A liberdade é um dos pretextos preferidos de quem quer fazer besteira, sem se importar com riscos ou conseqüências, só com o próprio umbigo. Ouço berros histéricos sempre que o facto de eu não querer fazer besteiras chega ao conhecimento de gente que vê cada um na obrigação de fazê-lo, como se minha recusa fosse uma ameaça ao seu modo de vida. Talvez porque "Todo mundo faz" também seja um bordão muito recorrente para essas pesoas. O problema é quando começam a disseminar a idéia de que quem não faz é hipócrita, enrustido, et cétera.

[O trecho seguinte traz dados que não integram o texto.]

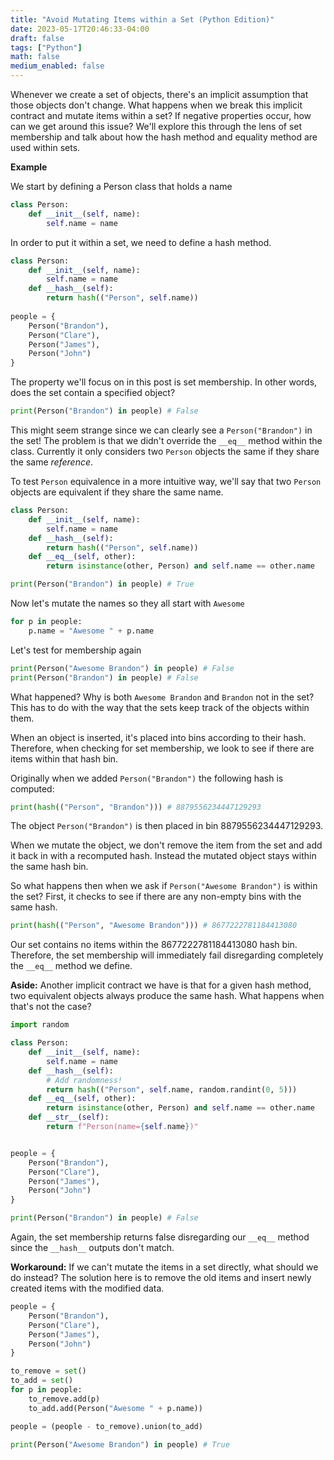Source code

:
 ```yaml
---
title: "Avoid Mutating Items within a Set (Python Edition)"
date: 2023-05-17T20:46:33-04:00
draft: false
tags: ["Python"]
math: false
medium_enabled: false
---
```


Whenever we create a set of objects, there's an implicit assumption that those objects don't change. What happens when we break this implicit contract and mutate items within a set? If negative properties occur, how can we get around this issue? We'll explore this through the lens of set membership and talk about how the hash method and equality method are used within sets.

**Example**

We start by defining a Person class that holds a name

```python
class Person:
    def __init__(self, name):
        self.name = name
```

In order to put it within a set, we need to define a hash method.

```python
class Person:
    def __init__(self, name):
        self.name = name
    def __hash__(self):
        return hash(("Person", self.name))
    
people = {
    Person("Brandon"),
    Person("Clare"),
    Person("James"),
    Person("John")
} 
```

The property we'll focus on in this post is set membership. In other words, does the set contain a specified object? 

```python
print(Person("Brandon") in people) # False
```

This might seem strange since we can clearly see a `Person("Brandon")` in the set! The problem is that we didn't override the `__eq__` method within the class. Currently it only considers two `Person` objects the same if they share the same *reference*.

To test `Person` equivalence in a more intuitive way, we'll say that two `Person` objects are equivalent if they share the same name.

```python
class Person:
    def __init__(self, name):
        self.name = name
    def __hash__(self):
        return hash(("Person", self.name))
   	def __eq__(self, other):
        return isinstance(other, Person) and self.name == other.name
```

```python
print(Person("Brandon") in people) # True
```

Now let's mutate the names so they all start with `Awesome `

```python
for p in people:
    p.name = "Awesome " + p.name
```

Let's test for membership again

```python
print(Person("Awesome Brandon") in people) # False
print(Person("Brandon") in people) # False
```

What happened? Why is both `Awesome Brandon` and `Brandon` not in the set? This has to do with the way that the sets keep track of the objects within them. 

When an object is inserted, it's placed into bins according to their hash. Therefore, when checking for set membership, we look to see if there are items within that hash bin.

Originally when we added `Person("Brandon")` the following hash is computed:

```python
print(hash(("Person", "Brandon"))) # 8879556234447129293
```

The object `Person("Brandon")` is then placed in bin 8879556234447129293.

When we mutate the object, we don't remove the item from the set and add it back in with a recomputed hash. Instead the mutated object stays within the same hash bin.

So what happens then when we ask if `Person("Awesome Brandon")` is within the set? First, it checks to see if there are any non-empty bins with the same hash.

```python
print(hash(("Person", "Awesome Brandon"))) # 8677222781184413080
```

Our set contains no items within the 8677222781184413080 hash bin. Therefore, the set membership will immediately fail disregarding completely the `__eq__` method we define.

**Aside:** Another implicit contract we have is that for a given hash method, two equivalent objects always produce the same hash. What happens when that's not the case?

```python
import random

class Person:
    def __init__(self, name):
        self.name = name
    def __hash__(self):
        # Add randomness!
        return hash(("Person", self.name, random.randint(0, 5)))
    def __eq__(self, other):
        return isinstance(other, Person) and self.name == other.name
    def __str__(self):
        return f"Person(name={self.name})"


people = {
    Person("Brandon"),
    Person("Clare"),
    Person("James"),
    Person("John")
}

print(Person("Brandon") in people) # False
```

Again, the set membership returns false disregarding our `__eq__` method since the `__hash__` outputs don't match.

**Workaround:** If we can't mutate the items in a set directly, what should we do instead? The solution here is to remove the old items and insert newly created items with the modified data.

```python
people = {
    Person("Brandon"),
    Person("Clare"),
    Person("James"),
    Person("John")
}

to_remove = set()
to_add = set()
for p in people:
    to_remove.add(p)
    to_add.add(Person("Awesome " + p.name))

people = (people - to_remove).union(to_add)

print(Person("Awesome Brandon") in people) # True
```
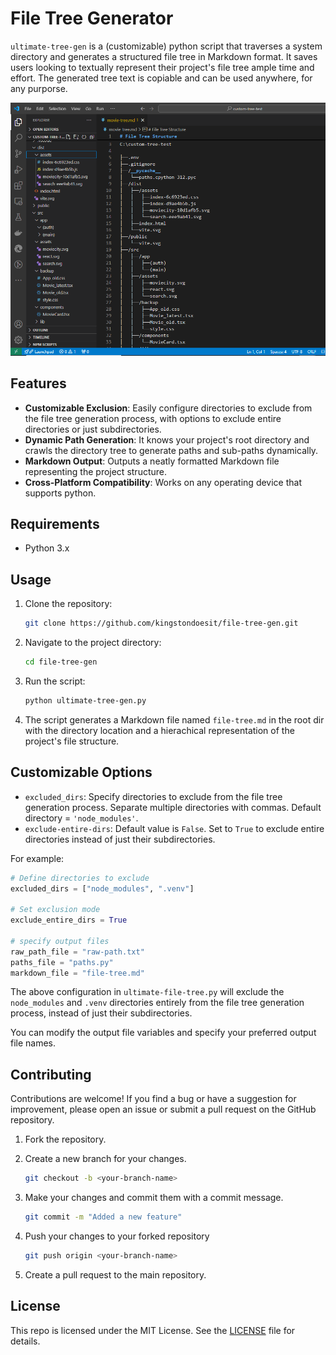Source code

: # File Tree Generator

`ultimate-tree-gen` is a (customizable) python script that traverses a system directory and generates a structured file tree in Markdown format. It saves users looking to textually represent their project's file tree ample time and effort. The generated tree text is copiable and can be used anywhere, for any purporse.

![file-tree-gen demo](./Assets/treegen-demo.png)

## Features

- **Customizable Exclusion**: Easily configure directories to exclude from the file tree generation process, with options to exclude entire directories or just subdirectories.
- **Dynamic Path Generation**: It knows your project's root directory and crawls the directory tree to generate paths and sub-paths dynamically.
- **Markdown Output**: Outputs a neatly formatted Markdown file representing the project structure.
- **Cross-Platform Compatibility**: Works on any operating device that supports python.

<!-- - Generates a visual representation of the directory structure.
- Excludes specified directories. -->

## Requirements

- Python 3.x

## Usage

1. Clone the repository:

   ```bash
   git clone https://github.com/kingstondoesit/file-tree-gen.git
   ```

2. Navigate to the project directory:

   ``` bash
   cd file-tree-gen
   ```

3. Run the script:

   ``` bash
   python ultimate-tree-gen.py
   ```

4. The script generates a Markdown file named `file-tree.md` in the root dir with the directory location and a hierachical representation of the project's file structure.

## Customizable Options

- `excluded_dirs`: Specify directories to exclude from the file tree generation process. Separate multiple directories with commas. Default directory = `'node_modules'`.
- `exclude-entire-dirs`: Default value is `False`. Set to `True` to exclude entire directories instead of just their subdirectories.

For example:

   ``` python
   # Define directories to exclude
   excluded_dirs = ["node_modules", ".venv"]

   # Set exclusion mode
   exclude_entire_dirs = True  

   # specify output files
   raw_path_file = "raw-path.txt"
   paths_file = "paths.py"
   markdown_file = "file-tree.md"
   ```

The above configuration in `ultimate-file-tree.py` will exclude the `node_modules` and `.venv` directories entirely from the file tree generation process, instead of just their subdirectories.

You can modify the output file variables and specify your preferred output file names.

## Contributing

Contributions are welcome! If you find a bug or have a suggestion for improvement, please open an issue or submit a pull request on the GitHub repository.

1. Fork the repository.

2. Create a new branch for your changes.

   ``` bash
   git checkout -b <your-branch-name>
   ```

3. Make your changes and commit them with a commit message.

   ``` bash
   git commit -m "Added a new feature"
   ```

4. Push your changes to your forked repository

   ``` bash
   git push origin <your-branch-name>

   ```

5. Create a pull request to the main repository.

## License

This repo is licensed under the MIT License. See the [LICENSE](./LICENSE) file for details.
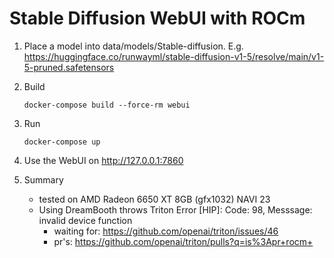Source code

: # Stable Diffusion WebUI with ROCm

1. Place a model into data/models/Stable-diffusion. E.g. https://huggingface.co/runwayml/stable-diffusion-v1-5/resolve/main/v1-5-pruned.safetensors

2. Build
   ```shell
   docker-compose build --force-rm webui
   ```

3. Run
   ```shell
   docker-compose up
   ```

4. Use the WebUI on http://127.0.0.1:7860

5. Summary 
   - tested on AMD Radeon 6650 XT 8GB (gfx1032) NAVI 23
   - Using DreamBooth throws Triton Error [HIP]:  Code: 98, Messsage: invalid device function
      - waiting for: https://github.com/openai/triton/issues/46
      - pr's: https://github.com/openai/triton/pulls?q=is%3Apr+rocm+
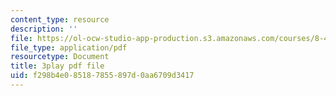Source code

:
 ```yaml
---
content_type: resource
description: ''
file: https://ol-ocw-studio-app-production.s3.amazonaws.com/courses/8-422-atomic-and-optical-physics-ii-spring-2013/f298b4e085187855897d0aa6709d3417_lJOuPmI--5c.pdf
file_type: application/pdf
resourcetype: Document
title: 3play pdf file
uid: f298b4e0-8518-7855-897d-0aa6709d3417
---
```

Há um adesivo infame, que até parece ser legítimo, que diz "Deus deu a vida, para que cada um cuide da sua". Seria até nobre, se o tipo de gente que cola cousas assim em seus carros não costumasse ser justo o que gosta de incomodar os outros, e ainda caçar briga se alguém se manifestar. Pessoas que, para usufruir da própria liberdade, se vêem no direito de tolher a do próximo; e até a do distante, porque esses carros com som são um inferno! Mas vai ligar o som do teu carro com algo que ele não gosta!
Comecemos pelo cigarro. O outro quer cometer suicídio? O problema seria só dele, se morasse sozinho desde o início da vida em um lugar isolado, onde no máximo um pesquisador aparecesse vez ou outra para colher dados, e então concluir com uma indicação do suicida para o Prêmio Darwin. A fumaça do cigarro não vai para onde o fumante quer, então não adianta ficar à porta, dar cem metros de distância, baforar para cima, nem cousa alguma. A fumaça é um amontoado de gases, ela obedece o fluxo do ar e vai para onde ele a levar. Fumaça não tem controle remoto. O fumante não percebe em seu olfato desgastado, mas o fedor da nicotina dura horas e é intenso. Quem estiver perto de ti mesmo assim, e não for fumante, pode dar-lhe uma procuração, este gosta de ti como de um filho. Há quem ache que se não gostas de cigarro, não gostas do fumante e começa a implicar. Também há os panacas que vestem a carapuça e querem fazer com os fumantes o mesmo que gostariam de fazer com o cigarro, tentando fazer a pessoa ser reduzida publicamente a uma erva em brasas. Bom senso passou longe, heim!
Quem vive em sociedade não tem liberdade plena. Nunca. Provavelmente nenhum eremita jamais teve liberdade plena. Para tê-la, seria preciso que seus actos não afetassem a ninguém, mas ninguém mesmo. Infelizmente devo informar que tudo o que se faz afeta alguém, em menor ou maior grau. Se tu entras no ônibus e se sentas em qualqueer lugar, o que entrar depois pode te ver como um invasor de seu lugar preferido. Neste caso não há direiro de reclamação, o ônibus é público e quem chega primeiro escolhe onde se sentar, salvo disposições legais em contrário. Mas se ligas teu aparelho de som em volume acima de tua audição exclusiva (o que é proibido, podem chamar a polícia se quiserem) já excedeste o teu direito. Como espaço público, o ônibus deve ser o mais neutro possível, pois ninguém é obrigado a partilhar das preferências alheias. Não é da tua conta as agruras pelas quais os outros passaram até o momento do embarque, é com eles e não devem te incomodar com isto. Não é da conta dos outros passageiros o teu gosto ou mau gosto para sonorização, para isto existem os phones de ouvido. Com eles, o que ouves está dentro do teu espaço, sem eles estás invadindo o espaço alheio, o que daria a qualquer um o direito de revidar com algo de que tu certamente não gostas em volume igual ou maior.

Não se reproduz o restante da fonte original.